» **REQUIREMENT**
Please return all lines of the data below containing the string "based".
********
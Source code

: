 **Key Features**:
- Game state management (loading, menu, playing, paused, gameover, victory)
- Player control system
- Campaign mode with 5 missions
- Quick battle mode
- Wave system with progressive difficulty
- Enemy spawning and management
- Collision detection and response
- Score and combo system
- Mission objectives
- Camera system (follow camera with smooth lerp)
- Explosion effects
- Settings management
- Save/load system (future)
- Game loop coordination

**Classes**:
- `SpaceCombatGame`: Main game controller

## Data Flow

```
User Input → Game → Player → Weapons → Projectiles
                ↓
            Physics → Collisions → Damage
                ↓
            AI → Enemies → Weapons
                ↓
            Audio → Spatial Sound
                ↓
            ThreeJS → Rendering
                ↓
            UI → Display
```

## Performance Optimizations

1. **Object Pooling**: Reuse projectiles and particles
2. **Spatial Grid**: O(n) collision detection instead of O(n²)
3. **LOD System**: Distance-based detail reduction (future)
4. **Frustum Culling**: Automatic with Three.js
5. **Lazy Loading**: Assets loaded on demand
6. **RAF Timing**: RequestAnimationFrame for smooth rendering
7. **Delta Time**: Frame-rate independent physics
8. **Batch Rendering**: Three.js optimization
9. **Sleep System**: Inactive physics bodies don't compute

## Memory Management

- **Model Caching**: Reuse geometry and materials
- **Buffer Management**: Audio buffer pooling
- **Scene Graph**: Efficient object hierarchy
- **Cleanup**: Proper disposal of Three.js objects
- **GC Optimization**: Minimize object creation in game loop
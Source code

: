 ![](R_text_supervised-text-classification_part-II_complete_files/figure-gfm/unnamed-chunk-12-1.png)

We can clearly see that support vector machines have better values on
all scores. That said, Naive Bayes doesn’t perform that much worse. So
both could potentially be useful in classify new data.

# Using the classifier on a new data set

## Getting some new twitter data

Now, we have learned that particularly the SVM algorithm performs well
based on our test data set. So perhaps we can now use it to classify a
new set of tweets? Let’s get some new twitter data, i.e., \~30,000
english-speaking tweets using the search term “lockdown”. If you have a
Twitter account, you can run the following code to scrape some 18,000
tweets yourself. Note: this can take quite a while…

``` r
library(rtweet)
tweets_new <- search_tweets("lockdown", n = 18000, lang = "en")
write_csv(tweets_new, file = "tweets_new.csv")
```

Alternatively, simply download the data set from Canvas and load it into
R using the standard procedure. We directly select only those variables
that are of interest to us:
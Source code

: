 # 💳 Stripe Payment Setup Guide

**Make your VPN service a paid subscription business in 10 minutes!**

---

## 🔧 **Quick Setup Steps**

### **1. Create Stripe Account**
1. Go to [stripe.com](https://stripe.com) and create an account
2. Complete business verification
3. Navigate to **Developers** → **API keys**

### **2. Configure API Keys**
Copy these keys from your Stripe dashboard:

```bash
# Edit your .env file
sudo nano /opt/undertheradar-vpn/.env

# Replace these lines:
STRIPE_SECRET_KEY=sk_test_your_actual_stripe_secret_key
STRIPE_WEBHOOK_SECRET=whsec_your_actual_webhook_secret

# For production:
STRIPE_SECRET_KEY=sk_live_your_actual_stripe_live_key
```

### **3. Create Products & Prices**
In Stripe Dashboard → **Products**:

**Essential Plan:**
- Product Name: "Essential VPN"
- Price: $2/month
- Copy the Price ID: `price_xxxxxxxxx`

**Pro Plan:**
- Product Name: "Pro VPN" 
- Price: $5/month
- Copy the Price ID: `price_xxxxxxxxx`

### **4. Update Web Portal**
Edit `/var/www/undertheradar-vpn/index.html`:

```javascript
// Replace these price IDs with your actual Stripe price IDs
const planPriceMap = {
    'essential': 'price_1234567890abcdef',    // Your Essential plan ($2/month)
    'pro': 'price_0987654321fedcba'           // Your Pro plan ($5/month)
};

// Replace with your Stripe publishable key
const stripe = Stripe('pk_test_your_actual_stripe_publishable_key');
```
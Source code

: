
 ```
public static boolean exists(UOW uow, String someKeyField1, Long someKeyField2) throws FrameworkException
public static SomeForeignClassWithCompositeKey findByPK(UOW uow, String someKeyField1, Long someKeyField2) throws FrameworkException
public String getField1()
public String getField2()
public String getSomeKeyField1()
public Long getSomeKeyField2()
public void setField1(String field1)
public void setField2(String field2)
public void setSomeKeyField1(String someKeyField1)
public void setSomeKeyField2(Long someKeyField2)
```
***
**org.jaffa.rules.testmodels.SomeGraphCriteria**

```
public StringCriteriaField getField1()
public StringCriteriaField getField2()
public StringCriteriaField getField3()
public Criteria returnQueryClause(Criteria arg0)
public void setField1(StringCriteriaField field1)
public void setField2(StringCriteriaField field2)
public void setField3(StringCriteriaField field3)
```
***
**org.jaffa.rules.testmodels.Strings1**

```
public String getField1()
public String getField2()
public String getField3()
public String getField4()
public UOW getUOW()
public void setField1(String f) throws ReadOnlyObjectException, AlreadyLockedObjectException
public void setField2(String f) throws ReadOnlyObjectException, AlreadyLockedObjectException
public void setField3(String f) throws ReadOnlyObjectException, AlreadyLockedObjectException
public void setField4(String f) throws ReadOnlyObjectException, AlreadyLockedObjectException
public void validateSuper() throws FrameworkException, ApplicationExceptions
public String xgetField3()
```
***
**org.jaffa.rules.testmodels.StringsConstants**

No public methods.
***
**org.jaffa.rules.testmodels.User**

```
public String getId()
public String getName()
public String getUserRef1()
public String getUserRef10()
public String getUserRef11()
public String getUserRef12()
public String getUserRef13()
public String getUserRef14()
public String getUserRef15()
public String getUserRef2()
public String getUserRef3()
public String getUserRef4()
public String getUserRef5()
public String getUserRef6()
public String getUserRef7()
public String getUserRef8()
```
********
» **RESPONSE TO THIS EXERCISE**
3. **LOD System**: Distance-based detail reduction (future)
based on our test data set. So perhaps we can now use it to classify a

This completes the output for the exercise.